Keeping cavalry outside the fort works if you outclass/outnumber enemy cavalry.
Another thing: once the enemy gets on the walls, you can micromanage your infantry on unengaged parts of the wall to shoot that breached area. I also like to keep some light infantry in the courtyard, they shoot any enemy on the walls, and usually get a lot of kills if you can keep them out of the courtyard for a good amount of time.
Superteale
03-16-2009, 08:54
Vauban style forts of this time period were formidable obstacles and extensive sieges were often the only way to defeat them. At least the attacker of a fortification should be forced to wait a couple of turns to prepare an assault or suffer severe penalties. These fortifications were very effective and hard to conquer, right until it was more common to avoid fixed defensive positions and simply bypass them.

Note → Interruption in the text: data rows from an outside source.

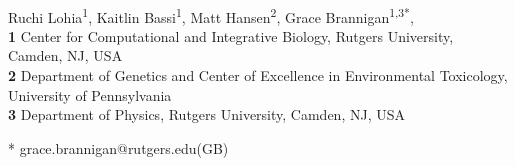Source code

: \documentclass[10pt,letterpaper]{article}
\begin{document}
\vspace*{0.2in}

\begin{flushleft}
{\Large
\textbf{} %
}
\newline
\\
Ruchi Lohia\textsuperscript{1},
Kaitlin Bassi\textsuperscript{1},
Matt Hansen\textsuperscript{2},
Grace Brannigan\textsuperscript{1,3*},
\\
\bigskip
\textbf{1} Center for Computational and Integrative Biology, Rutgers University, Camden, NJ, USA
\\
\textbf{2}  Department of Genetics and Center of Excellence in Environmental Toxicology, University of Pennsylvania 
\\
\textbf{3} Department of Physics, Rutgers University, Camden, NJ, USA
\\
\bigskip

% 
%





* grace.brannigan@rutgers.edu(GB)

\end{flushleft}
\end{document}

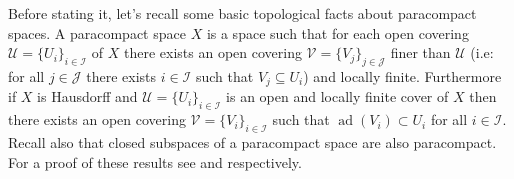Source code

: \documentclass[../../main]{subfiles}
\begin{document}
Before stating it, let's recall some basic topological facts about paracompact spaces.
A paracompact space \(X\) is a space such that for each open covering \(\mathcal{U} = \{U_{i}\}_{i \in \mathcal{I}}\) of \(X\) there exists an open covering \(\mathcal{V} = \{V_{j}\}_{j \in \mathcal{J}}\) finer than \(\mathcal{U}\) (i.e: for all \(j \in \mathcal{J}\) there exists \(i \in \mathcal{I}\) such that \(V_{j} \subseteq U_{i}\)) and locally finite.
Furthermore if \(X\) is Hausdorff and \(\mathcal{U} = \{U_{i}\}_{i \in \mathcal{I}}\) is an open and locally finite cover of \(X\) then there exists an open covering \(\mathcal{V} = \{V_{i}\}_{i \in \mathcal{I}}\) such that \(\operatorname{ad}(V_{i}) \subset U_{i}\) for all \(i \in \mathcal{I}\).
Recall also that closed subspaces of a paracompact space are also paracompact.
For a proof of these results see \cite[Lemma 41.6]{munkresTopology2014} and \cite[Theorem 41.2]{munkresTopology2014} respectively.
\end{document}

So please make them more effective, at least in stalling the enemy`s advance.
I can only assist my previous speaker. Contrary to CAs descriptions sieges formed a large part of 18th century warfare and fortresses were considered very important tools of defence also by the most battle adjunctive persons (Frederic II. of Prussia f. e.). Defence battles should be a bit more easy or, better spoken, a bit more historically correct (because defence is easy if you don't use the forts defence facilities but instead the buildings inside and square up in the middle). No rushes with ropes please. Fortresses should however be more expensive and need longer building time.
Superteale
03-16-2009, 12:18
One suggestion to a simple solution would be to only allow light infantry to scale the walls, while line infantry should need at leat a turn to prepare ladders and other siege equipment like in MTWII. I find it to be totally unrealistic to be able to storm a fortification without preparation or siege artillery. An all infantry army should only succeed if the fortress is poorly garrisoned.
antisocialmunky
03-16-2009, 14:34
Yea the cannons and your guys on the walls will shoot over the head of any unit running full speed at the fort. Once they stop though, they start causing big casualties. How do you make them stop? put a few cannon fodder infantry units right outside the wall so they can't climb up until that unit is defeated. You'll generally see a bunch of their units bunch up right under the wall and those cannons, while it won't cause many casualties when firing at the line of men, WILL kill alot of men bunched up in a big ball.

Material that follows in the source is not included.